<<<<
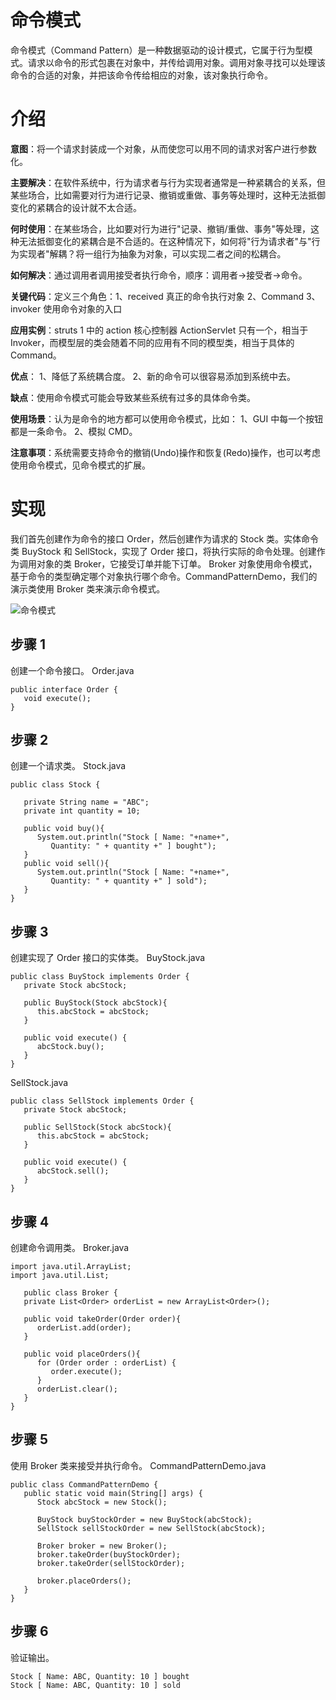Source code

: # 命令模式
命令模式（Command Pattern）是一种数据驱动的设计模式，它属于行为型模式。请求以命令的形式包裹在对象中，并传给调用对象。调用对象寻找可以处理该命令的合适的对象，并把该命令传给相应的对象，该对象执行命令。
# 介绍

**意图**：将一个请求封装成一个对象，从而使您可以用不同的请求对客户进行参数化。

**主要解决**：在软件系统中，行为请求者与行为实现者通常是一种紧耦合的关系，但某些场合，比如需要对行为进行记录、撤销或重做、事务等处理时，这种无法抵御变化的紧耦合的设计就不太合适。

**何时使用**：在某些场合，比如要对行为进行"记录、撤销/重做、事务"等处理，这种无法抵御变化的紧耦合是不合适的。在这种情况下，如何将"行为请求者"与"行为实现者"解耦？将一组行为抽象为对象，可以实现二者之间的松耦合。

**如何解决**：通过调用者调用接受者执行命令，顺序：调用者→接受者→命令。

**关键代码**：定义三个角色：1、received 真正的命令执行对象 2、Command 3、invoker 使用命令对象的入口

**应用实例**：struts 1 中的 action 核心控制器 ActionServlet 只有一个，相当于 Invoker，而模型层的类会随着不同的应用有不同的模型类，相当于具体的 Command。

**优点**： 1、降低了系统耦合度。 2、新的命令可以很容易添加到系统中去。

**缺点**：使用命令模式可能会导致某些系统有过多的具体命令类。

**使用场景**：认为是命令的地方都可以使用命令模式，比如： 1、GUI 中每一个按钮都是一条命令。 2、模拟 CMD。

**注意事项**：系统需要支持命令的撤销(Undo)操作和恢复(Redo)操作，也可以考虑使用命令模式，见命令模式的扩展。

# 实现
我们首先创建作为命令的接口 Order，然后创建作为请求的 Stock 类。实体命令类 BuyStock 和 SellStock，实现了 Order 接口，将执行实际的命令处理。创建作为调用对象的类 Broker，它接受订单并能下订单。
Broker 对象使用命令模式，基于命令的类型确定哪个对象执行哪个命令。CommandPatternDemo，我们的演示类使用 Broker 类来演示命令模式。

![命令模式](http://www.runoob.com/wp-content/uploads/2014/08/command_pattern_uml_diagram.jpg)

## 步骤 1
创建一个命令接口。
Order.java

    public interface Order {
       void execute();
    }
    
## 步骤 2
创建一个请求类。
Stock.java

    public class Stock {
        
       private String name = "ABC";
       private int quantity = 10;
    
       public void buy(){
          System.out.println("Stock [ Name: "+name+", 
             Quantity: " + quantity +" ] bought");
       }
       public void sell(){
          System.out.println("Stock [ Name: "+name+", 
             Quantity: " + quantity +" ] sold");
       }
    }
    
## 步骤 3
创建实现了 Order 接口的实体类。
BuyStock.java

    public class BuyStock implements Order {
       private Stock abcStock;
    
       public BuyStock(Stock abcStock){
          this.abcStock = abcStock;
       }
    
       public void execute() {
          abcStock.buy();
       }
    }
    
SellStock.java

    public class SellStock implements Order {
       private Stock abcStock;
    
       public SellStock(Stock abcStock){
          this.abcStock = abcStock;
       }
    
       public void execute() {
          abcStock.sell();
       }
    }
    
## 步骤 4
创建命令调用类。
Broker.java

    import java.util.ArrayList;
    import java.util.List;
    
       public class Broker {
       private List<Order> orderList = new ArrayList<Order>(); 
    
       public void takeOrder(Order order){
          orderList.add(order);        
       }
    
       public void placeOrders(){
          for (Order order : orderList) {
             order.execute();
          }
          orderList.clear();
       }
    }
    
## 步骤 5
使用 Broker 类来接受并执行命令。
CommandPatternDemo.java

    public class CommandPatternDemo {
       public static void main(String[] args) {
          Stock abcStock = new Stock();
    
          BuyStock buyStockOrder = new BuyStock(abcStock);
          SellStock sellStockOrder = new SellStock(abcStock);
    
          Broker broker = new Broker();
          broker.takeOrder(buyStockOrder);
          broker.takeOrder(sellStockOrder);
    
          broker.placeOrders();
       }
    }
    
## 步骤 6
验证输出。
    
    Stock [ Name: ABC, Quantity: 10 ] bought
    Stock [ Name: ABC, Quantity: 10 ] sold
>>>>
An exact printout of the entries is wanted, covering the first line through the line holding "只有一个，相当于 Invoker，而模型层的类会随着不同的应用有不同的模型类，相当于具体的 Command。", with pictures kept out of it.

Answer section:
Source code

: # 命令模式
命令模式（Command Pattern）是一种数据驱动的设计模式，它属于行为型模式。请求以命令的形式包裹在对象中，并传给调用对象。调用对象寻找可以处理该命令的合适的对象，并把该命令传给相应的对象，该对象执行命令。
# 介绍

**意图**：将一个请求封装成一个对象，从而使您可以用不同的请求对客户进行参数化。

**主要解决**：在软件系统中，行为请求者与行为实现者通常是一种紧耦合的关系，但某些场合，比如需要对行为进行记录、撤销或重做、事务等处理时，这种无法抵御变化的紧耦合的设计就不太合适。

**何时使用**：在某些场合，比如要对行为进行"记录、撤销/重做、事务"等处理，这种无法抵御变化的紧耦合是不合适的。在这种情况下，如何将"行为请求者"与"行为实现者"解耦？将一组行为抽象为对象，可以实现二者之间的松耦合。

**如何解决**：通过调用者调用接受者执行命令，顺序：调用者→接受者→命令。

**关键代码**：定义三个角色：1、received 真正的命令执行对象 2、Command 3、invoker 使用命令对象的入口

**应用实例**：struts 1 中的 action 核心控制器 ActionServlet 只有一个，相当于 Invoker，而模型层的类会随着不同的应用有不同的模型类，相当于具体的 Command。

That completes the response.